The Ann Arbor Transportation Authority board will hold a special meeting on Thursday, Jan. 3, 2013 at 4 p.m. at the AATA headquarters at 2700 S. Industrial Highway.
The purpose of the special meeting is related to a pending lawsuit against the AATA – for refusing to allow an anti-Israeli advertisement to be placed on the sides of its buses. Based on the timeline set forth in a recent court order, the board’s meeting will likely include a closed session to evaluate the previously rejected advertisement under the terms of a newly revised advertising policy. The board adopted the revised ad policy in late November. By Jan. 4, the day after the special meeting, the AATA must notify the plaintiff in the case, Ann Arbor resident Blaine Coleman, of its decision on the advertisement.

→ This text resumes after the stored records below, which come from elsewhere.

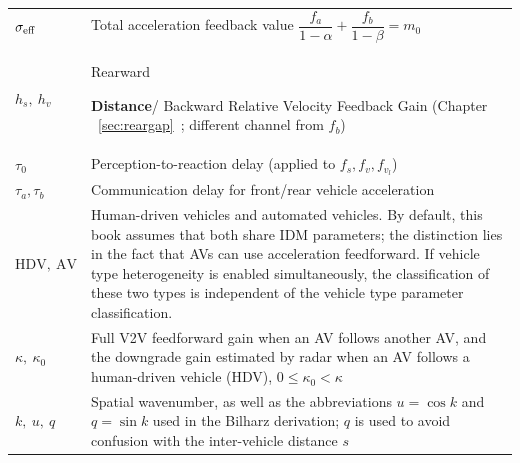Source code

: \documentclass[11pt,a4paper,openany]{book}
\numberwithin{equation}{chapter}
\numberwithin{figure}{chapter}
\numberwithin{table}{chapter}
\begin{document}
\begin{center}
\begin{tabular}{p{2.4cm}p{11.4cm}}
\\
$\sigma_{\rm eff}$ &




 Total acceleration feedback value $\dfrac{f_a}{1-\alpha}+\dfrac{f_b}{1-\beta}=m_0$



\\
$h_s,\ h_v$ &




Rearward




\textbf{Distance}/ Backward Relative Velocity Feedback Gain (Chapter ~\ref{sec:reargap}~; different channel from $f_b$)



\\
\midrule
$\tau_0$ &




 Perception-to-reaction delay (applied to $f_s,f_v,f_{v_l}$)



\\
$\tau_a,\tau_b$ &




 Communication delay for front/rear vehicle acceleration



\\
\midrule
$\mathrm{HDV},\ \mathrm{AV}$ &




 Human-driven vehicles and automated vehicles. By default, this book assumes that both share IDM parameters; the distinction lies in the fact that AVs can use acceleration feedforward. If vehicle type heterogeneity is enabled simultaneously, the classification of these two types is independent of the vehicle type parameter classification.



\\
$\kappa,\ \kappa_0$ &




 Full V2V feedforward gain when an AV follows another AV, and the downgrade gain estimated by radar when an AV follows a human-driven vehicle (HDV), $0\le\kappa_0<\kappa$



\\
\midrule
$k,\ u,\ q$ &




 Spatial wavenumber, as well as the abbreviations $u=\cos k$ and $q=\sin k$ used in the Bilharz derivation; $q$ is used to avoid confusion with the inter-vehicle distance $s$




\end{tabular}
\end{center}
\end{document}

In the Dec. 17, 2012 court order, judge Mark Goldsmith of the U.S. District Court for the Eastern District of Michigan ruled that the Ann Arbor Transportation Authority had to reconsider an advertisement it had previously rejected for placement on the sides of its buses. [.pdf of Dec. 17, 2012 court order] The ad included the text “Boycott ‘Israel’ Boycott Apartheid.”
In the course of the lawsuit, which was filed over a year ago, the court has ruled in favor of Coleman on his request for a preliminary injunction, based on a finding that the original advertising policy had unconstitutional portions. But Goldsmith left the question of appropriate relief to be determined. Since that initial ruling, the AATA board, at its Nov. 29, 2012 meeting, revised its advertising policy. [For detailed coverage, see “AATA Adopts New Advertising Policy.”] So the court’s order on Dec. 17 required the AATA to reconsider the advertisement under its new policy.
Crucially, the new policy omits a “good taste” provision, which the court found to be unconstitutional. The policy also includes a revised provision that previously disallowed ads supporting or opposing political candidates or ballot propositions. The new policy more broadly bans “political or political campaign advertising.”
The court’s order established a timeline: (1) By Dec. 21, 2012, Coleman had to resubmit the ad – either the original version of the ad or a revised version. (2) By Jan. 4, 2013, the AATA reconsiders the ad under the revised advertising policy and notifies Coleman. (3) On Jan. 9, 2013 a status conference with the court will be held to discuss whether additional preliminary injunctive relief is proper and what will happen next.
According to Coleman’s ACLU attorney, Dan Korobkin, the ad that would be re-submitted to the AATA was the original ad.